Concept WIKI v1 · 5/30/2026

Cross-level testing is a processor-verification approach that co-simulates an RTL core with a higher-level reference model, such as an Instruction Set Simulator, and compares their results instruction by instruction.

cross-level testing

Cross-level testing is a simulation-based processor-verification approach in which a Register-Transfer Level (RTL) processor implementation is checked against a higher-level reference model. In the RISC-V case study described by Herdt, Große, Jentzsch, and Drechsler, an Instruction Set Simulator (ISS) is used as the reference model for the RTL core under test in a tightly coupled cross-level co-simulation setting. The testbench feeds the generated instruction stream to both the ISS and the RTL core and compares the results after each executed instruction, so RTL errors can be detected immediately when they occur. [C1]

Workflow

A cross-level testing setup for processor verification can be summarized as follows:

  1. Generate an instruction stream. The cited RISC-V approach generates an endless instruction stream and evolves it on-the-fly during simulation, without restrictions on the generated instructions. [C2]
  2. Run both abstraction levels. The same instruction stream is executed by the ISS reference model and by the RTL core under test in a tightly coupled co-simulation. [C1]
  3. Compare after each instruction. The testbench compares the results after every executed instruction, enabling immediate detection of mismatches in the RTL implementation. [C1]

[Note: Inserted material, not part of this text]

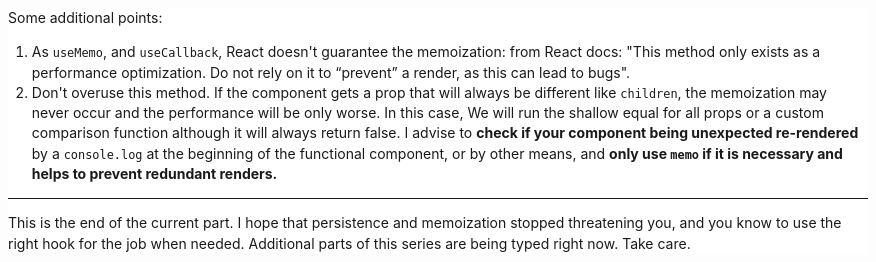 Some additional points:
1. As `useMemo`, and `useCallback`, React doesn't guarantee the memoization: from React docs: "This method only exists as a performance optimization. Do not rely on it to “prevent” a render, as this can lead to bugs".
2. Don't overuse this method. If the component gets a prop that will always be different like `children`, the memoization may never occur and the performance will be only worse. In this case, We will run the shallow equal for all props or a custom comparison function although it will always return false. I advise to **check if your component being unexpected re-rendered** by a `console.log` at the beginning of the functional component, or by other means, and **only use `memo` if it is necessary and helps to prevent redundant renders.**  

---

This is the end of the current part. I hope that persistence and memoization stopped threatening you, and you know to use the right hook for the job when needed. Additional parts of this series are being typed right now. Take care.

Role in processor RTL verification

Cross-level testing is motivated by the need for extensive RTL processor verification: the cited work notes that RTL verification is crucial to avoid bugs and that simulation-based methods remain prevalent because of their ease of use and scalability. However, simulation-based verification also requires efficient test-generation methods to achieve thorough verification. [C3]

RISC-V case-study evidence

The cited paper applies cross-level testing to processor verification targeting the RISC-V ISA. In its reported case study, the approach was used on the 32-bit pipelined RISC-V core of the MINRES The Good Folk (TGF) Series. The authors report that the approach found several serious bugs, and also report efficiency of more than 200 million processed instructions per hour on a standard laptop. [C4]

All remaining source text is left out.